High-resolution image gallery
The Chelsea Art Museum, Home of the Miotte Foundation, is pleased to present Yibin Tian: Our New York. Yibin Tian’s multi-media installation comprises C print photographs, three-dimensional sculptures, and video installation. Tian’s goal is to capture the effects that authoritarian Songun-ism (Military First) has on its citizenry. Tian uses color film and casual observation as his methodologies. Aside from his aesthetic contributions, Tian’s work holds relevance in its timely cultural and social value especially given the recent political crisis resulting from North Korean nuclear testing and Jongil Kim’s refusal to cooperate with international disarmament policy.
Our New York by Yibin Tian (a.k.a. Lao Liu or Old Six) is an installation that continues his last year’s series All for One and One for All. His work is a result of being reared in a totalitarian government in Bejing, China. This rigid environment provoked him to explore the contrary lifestyle of individualism. Many of the works express the North Korean Songun (military first) politics, yet simultaneously touch upon democratic values as they combine western figures and ideas. Tian’s photographs and sculptures of North Korean military authoritarianism (Songun) where a nation is at the service of its leader Jong-Il Kim, are metaphors for power. Juche is akin to a religious philosophy that espouses worship of a charismatic leader and is informed by Confucianist values advocating the notion of filial piety and familial hierarchy. While exhibiting the last series in New York the artist enacted a pre-set visual dialogue between western and eastern militarism by posing together North Korean officers juxtaposed against New York uniformed policemen.
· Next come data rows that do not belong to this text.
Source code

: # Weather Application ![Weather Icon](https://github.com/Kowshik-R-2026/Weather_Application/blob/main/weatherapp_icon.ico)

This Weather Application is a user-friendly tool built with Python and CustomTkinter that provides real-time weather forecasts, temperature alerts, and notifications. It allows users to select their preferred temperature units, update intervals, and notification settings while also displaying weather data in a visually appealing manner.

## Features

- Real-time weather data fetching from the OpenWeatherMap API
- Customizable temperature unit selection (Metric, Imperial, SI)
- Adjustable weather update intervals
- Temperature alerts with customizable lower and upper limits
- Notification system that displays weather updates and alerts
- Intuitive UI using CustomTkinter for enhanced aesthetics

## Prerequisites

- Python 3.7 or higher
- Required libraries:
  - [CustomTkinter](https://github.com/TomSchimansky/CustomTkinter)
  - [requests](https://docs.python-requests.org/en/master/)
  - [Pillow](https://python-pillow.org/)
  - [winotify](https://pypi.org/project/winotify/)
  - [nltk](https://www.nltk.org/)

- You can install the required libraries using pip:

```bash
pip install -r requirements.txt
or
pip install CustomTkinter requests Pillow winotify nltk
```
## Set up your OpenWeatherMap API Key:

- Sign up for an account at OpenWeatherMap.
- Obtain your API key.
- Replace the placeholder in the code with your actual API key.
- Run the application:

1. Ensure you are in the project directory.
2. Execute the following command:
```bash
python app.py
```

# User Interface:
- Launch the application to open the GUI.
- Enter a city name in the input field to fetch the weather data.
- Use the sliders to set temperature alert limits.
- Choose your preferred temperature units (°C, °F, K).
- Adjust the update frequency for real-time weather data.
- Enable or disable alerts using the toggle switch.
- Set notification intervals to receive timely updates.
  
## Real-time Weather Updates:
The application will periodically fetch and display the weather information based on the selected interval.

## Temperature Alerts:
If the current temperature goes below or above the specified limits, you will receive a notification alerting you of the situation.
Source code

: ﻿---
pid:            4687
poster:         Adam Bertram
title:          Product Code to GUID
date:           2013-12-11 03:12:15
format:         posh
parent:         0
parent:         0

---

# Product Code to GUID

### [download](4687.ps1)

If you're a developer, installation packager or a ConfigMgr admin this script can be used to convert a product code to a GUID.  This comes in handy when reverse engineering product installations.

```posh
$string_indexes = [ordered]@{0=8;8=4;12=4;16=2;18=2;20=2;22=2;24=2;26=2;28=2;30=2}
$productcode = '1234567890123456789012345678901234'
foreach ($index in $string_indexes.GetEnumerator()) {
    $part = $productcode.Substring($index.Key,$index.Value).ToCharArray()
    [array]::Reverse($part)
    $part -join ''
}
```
True to his desire to recognize human uniqueness, Tian has cast one of his many soldiers with a funny smirk in his facial characteristics while his body is lined up in unison with the rest. Surrounded by his large-scale photographs of North Korean soldiers goose-stepping in orchestrated simultaneity in front of their national banner, his soldier sculptures are reminiscent of army formations that in their sheer number and similitude strike terror in the hearts of viewers.
While the tension continues between the communist block and the west, Tian’s world as seen in his many political photographs, videos and sculptures critiques a much larger form of power, one that is more insidious in its sublimity, and that controls everyone’s fate.
Yibin Tian: Our New York is co-curated by Thalia Vrachopoulos, Ph.D independent critic and Associate Professor at the City University of New York John Jay College and Elga Wimmer, Head Curator of the Chelsea Art Museum.